PROMPT – Set down, in full, every record in the block.

****

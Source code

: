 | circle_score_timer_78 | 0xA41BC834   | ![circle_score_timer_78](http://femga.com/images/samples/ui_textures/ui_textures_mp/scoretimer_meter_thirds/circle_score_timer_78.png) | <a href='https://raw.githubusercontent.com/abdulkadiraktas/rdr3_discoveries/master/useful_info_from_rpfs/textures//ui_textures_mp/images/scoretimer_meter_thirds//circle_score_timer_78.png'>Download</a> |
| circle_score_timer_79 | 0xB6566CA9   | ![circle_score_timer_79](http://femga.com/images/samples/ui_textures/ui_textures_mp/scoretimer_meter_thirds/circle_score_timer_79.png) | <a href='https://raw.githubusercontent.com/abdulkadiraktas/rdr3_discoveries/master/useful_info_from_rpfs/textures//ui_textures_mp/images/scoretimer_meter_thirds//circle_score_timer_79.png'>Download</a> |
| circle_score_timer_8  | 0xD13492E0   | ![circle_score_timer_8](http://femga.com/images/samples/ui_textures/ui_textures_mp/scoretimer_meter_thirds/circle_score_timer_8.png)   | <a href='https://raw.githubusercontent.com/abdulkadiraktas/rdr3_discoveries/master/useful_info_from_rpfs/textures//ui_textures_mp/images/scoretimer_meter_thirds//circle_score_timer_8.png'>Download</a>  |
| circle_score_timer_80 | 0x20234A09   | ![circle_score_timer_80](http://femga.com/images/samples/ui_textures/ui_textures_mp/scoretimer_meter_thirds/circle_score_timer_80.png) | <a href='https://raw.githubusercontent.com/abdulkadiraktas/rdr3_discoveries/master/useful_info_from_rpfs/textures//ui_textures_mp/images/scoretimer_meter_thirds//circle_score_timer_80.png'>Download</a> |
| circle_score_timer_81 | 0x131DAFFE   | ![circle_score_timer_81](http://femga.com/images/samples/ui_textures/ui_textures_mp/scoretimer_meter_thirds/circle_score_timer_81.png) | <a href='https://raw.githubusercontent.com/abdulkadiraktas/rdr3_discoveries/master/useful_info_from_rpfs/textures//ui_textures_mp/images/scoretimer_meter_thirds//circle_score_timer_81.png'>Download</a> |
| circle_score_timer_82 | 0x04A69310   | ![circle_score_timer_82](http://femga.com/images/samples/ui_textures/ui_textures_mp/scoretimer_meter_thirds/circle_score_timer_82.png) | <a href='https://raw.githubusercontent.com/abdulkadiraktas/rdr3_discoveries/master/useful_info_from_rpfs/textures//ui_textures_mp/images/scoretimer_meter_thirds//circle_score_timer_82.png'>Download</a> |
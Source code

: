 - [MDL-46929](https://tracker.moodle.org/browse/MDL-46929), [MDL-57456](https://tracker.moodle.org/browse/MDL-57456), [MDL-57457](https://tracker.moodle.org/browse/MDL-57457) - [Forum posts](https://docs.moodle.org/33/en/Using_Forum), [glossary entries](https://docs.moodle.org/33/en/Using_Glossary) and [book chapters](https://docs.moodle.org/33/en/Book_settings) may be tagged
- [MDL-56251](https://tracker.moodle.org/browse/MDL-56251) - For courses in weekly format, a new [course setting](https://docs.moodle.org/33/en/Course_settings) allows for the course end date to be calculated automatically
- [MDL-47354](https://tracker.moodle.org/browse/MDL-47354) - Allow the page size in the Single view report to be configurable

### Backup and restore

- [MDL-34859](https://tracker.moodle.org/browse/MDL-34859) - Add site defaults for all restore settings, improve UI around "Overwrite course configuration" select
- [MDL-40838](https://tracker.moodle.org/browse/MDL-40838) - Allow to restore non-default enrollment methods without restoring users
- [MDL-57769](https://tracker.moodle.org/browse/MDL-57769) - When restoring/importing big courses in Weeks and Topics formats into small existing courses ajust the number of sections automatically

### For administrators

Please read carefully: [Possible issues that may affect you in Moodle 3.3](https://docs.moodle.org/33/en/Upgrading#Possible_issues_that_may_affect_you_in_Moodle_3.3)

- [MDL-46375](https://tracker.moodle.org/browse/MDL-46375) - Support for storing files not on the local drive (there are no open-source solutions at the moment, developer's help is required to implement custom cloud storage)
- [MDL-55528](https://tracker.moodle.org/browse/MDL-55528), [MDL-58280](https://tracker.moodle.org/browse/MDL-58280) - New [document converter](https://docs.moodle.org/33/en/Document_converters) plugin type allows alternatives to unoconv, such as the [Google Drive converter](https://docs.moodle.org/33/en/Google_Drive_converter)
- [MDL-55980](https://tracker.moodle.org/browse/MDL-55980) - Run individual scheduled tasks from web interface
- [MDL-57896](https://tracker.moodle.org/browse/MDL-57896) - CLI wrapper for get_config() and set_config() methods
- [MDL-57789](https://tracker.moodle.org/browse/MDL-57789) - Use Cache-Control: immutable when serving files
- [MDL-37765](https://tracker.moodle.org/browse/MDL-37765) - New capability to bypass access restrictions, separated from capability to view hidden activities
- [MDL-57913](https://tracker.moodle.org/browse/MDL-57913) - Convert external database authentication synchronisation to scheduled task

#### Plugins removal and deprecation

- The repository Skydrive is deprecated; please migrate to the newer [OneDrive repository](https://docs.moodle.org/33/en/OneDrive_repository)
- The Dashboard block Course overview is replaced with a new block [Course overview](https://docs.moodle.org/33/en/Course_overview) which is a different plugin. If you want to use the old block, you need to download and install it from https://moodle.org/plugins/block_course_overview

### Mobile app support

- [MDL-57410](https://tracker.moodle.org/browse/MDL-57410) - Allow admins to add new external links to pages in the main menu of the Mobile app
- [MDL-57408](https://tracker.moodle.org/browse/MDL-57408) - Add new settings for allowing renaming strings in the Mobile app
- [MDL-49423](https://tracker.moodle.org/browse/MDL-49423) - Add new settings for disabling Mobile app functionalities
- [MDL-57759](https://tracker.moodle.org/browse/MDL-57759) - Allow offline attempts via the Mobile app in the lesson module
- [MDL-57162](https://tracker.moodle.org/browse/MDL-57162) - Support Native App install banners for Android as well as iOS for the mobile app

****

EXERCISE SOLUTION –
Source code

: | circle_score_timer_78 | 0xA41BC834   | ![circle_score_timer_78](http://femga.com/images/samples/ui_textures/ui_textures_mp/scoretimer_meter_thirds/circle_score_timer_78.png) | <a href='https://raw.githubusercontent.com/abdulkadiraktas/rdr3_discoveries/master/useful_info_from_rpfs/textures//ui_textures_mp/images/scoretimer_meter_thirds//circle_score_timer_78.png'>Download</a> |
| circle_score_timer_79 | 0xB6566CA9   | ![circle_score_timer_79](http://femga.com/images/samples/ui_textures/ui_textures_mp/scoretimer_meter_thirds/circle_score_timer_79.png) | <a href='https://raw.githubusercontent.com/abdulkadiraktas/rdr3_discoveries/master/useful_info_from_rpfs/textures//ui_textures_mp/images/scoretimer_meter_thirds//circle_score_timer_79.png'>Download</a> |
| circle_score_timer_8  | 0xD13492E0   | ![circle_score_timer_8](http://femga.com/images/samples/ui_textures/ui_textures_mp/scoretimer_meter_thirds/circle_score_timer_8.png)   | <a href='https://raw.githubusercontent.com/abdulkadiraktas/rdr3_discoveries/master/useful_info_from_rpfs/textures//ui_textures_mp/images/scoretimer_meter_thirds//circle_score_timer_8.png'>Download</a>  |
| circle_score_timer_80 | 0x20234A09   | ![circle_score_timer_80](http://femga.com/images/samples/ui_textures/ui_textures_mp/scoretimer_meter_thirds/circle_score_timer_80.png) | <a href='https://raw.githubusercontent.com/abdulkadiraktas/rdr3_discoveries/master/useful_info_from_rpfs/textures//ui_textures_mp/images/scoretimer_meter_thirds//circle_score_timer_80.png'>Download</a> |
| circle_score_timer_81 | 0x131DAFFE   | ![circle_score_timer_81](http://femga.com/images/samples/ui_textures/ui_textures_mp/scoretimer_meter_thirds/circle_score_timer_81.png) | <a href='https://raw.githubusercontent.com/abdulkadiraktas/rdr3_discoveries/master/useful_info_from_rpfs/textures//ui_textures_mp/images/scoretimer_meter_thirds//circle_score_timer_81.png'>Download</a> |
| circle_score_timer_82 | 0x04A69310   | ![circle_score_timer_82](http://femga.com/images/samples/ui_textures/ui_textures_mp/scoretimer_meter_thirds/circle_score_timer_82.png) | <a href='https://raw.githubusercontent.com/abdulkadiraktas/rdr3_discoveries/master/useful_info_from_rpfs/textures//ui_textures_mp/images/scoretimer_meter_thirds//circle_score_timer_82.png'>Download</a> |
Source code

: - [MDL-46929](https://tracker.moodle.org/browse/MDL-46929), [MDL-57456](https://tracker.moodle.org/browse/MDL-57456), [MDL-57457](https://tracker.moodle.org/browse/MDL-57457) - [Forum posts](https://docs.moodle.org/33/en/Using_Forum), [glossary entries](https://docs.moodle.org/33/en/Using_Glossary) and [book chapters](https://docs.moodle.org/33/en/Book_settings) may be tagged
- [MDL-56251](https://tracker.moodle.org/browse/MDL-56251) - For courses in weekly format, a new [course setting](https://docs.moodle.org/33/en/Course_settings) allows for the course end date to be calculated automatically
- [MDL-47354](https://tracker.moodle.org/browse/MDL-47354) - Allow the page size in the Single view report to be configurable

### Backup and restore

- [MDL-34859](https://tracker.moodle.org/browse/MDL-34859) - Add site defaults for all restore settings, improve UI around "Overwrite course configuration" select
- [MDL-40838](https://tracker.moodle.org/browse/MDL-40838) - Allow to restore non-default enrollment methods without restoring users
- [MDL-57769](https://tracker.moodle.org/browse/MDL-57769) - When restoring/importing big courses in Weeks and Topics formats into small existing courses ajust the number of sections automatically

### For administrators

Please read carefully: [Possible issues that may affect you in Moodle 3.3](https://docs.moodle.org/33/en/Upgrading#Possible_issues_that_may_affect_you_in_Moodle_3.3)

- [MDL-46375](https://tracker.moodle.org/browse/MDL-46375) - Support for storing files not on the local drive (there are no open-source solutions at the moment, developer's help is required to implement custom cloud storage)
- [MDL-55528](https://tracker.moodle.org/browse/MDL-55528), [MDL-58280](https://tracker.moodle.org/browse/MDL-58280) - New [document converter](https://docs.moodle.org/33/en/Document_converters) plugin type allows alternatives to unoconv, such as the [Google Drive converter](https://docs.moodle.org/33/en/Google_Drive_converter)
- [MDL-55980](https://tracker.moodle.org/browse/MDL-55980) - Run individual scheduled tasks from web interface
- [MDL-57896](https://tracker.moodle.org/browse/MDL-57896) - CLI wrapper for get_config() and set_config() methods
- [MDL-57789](https://tracker.moodle.org/browse/MDL-57789) - Use Cache-Control: immutable when serving files
- [MDL-37765](https://tracker.moodle.org/browse/MDL-37765) - New capability to bypass access restrictions, separated from capability to view hidden activities
- [MDL-57913](https://tracker.moodle.org/browse/MDL-57913) - Convert external database authentication synchronisation to scheduled task

#### Plugins removal and deprecation

- The repository Skydrive is deprecated; please migrate to the newer [OneDrive repository](https://docs.moodle.org/33/en/OneDrive_repository)
- The Dashboard block Course overview is replaced with a new block [Course overview](https://docs.moodle.org/33/en/Course_overview) which is a different plugin. If you want to use the old block, you need to download and install it from https://moodle.org/plugins/block_course_overview

### Mobile app support

- [MDL-57410](https://tracker.moodle.org/browse/MDL-57410) - Allow admins to add new external links to pages in the main menu of the Mobile app
- [MDL-57408](https://tracker.moodle.org/browse/MDL-57408) - Add new settings for allowing renaming strings in the Mobile app
- [MDL-49423](https://tracker.moodle.org/browse/MDL-49423) - Add new settings for disabling Mobile app functionalities
- [MDL-57759](https://tracker.moodle.org/browse/MDL-57759) - Allow offline attempts via the Mobile app in the lesson module
- [MDL-57162](https://tracker.moodle.org/browse/MDL-57162) - Support Native App install banners for Android as well as iOS for the mobile app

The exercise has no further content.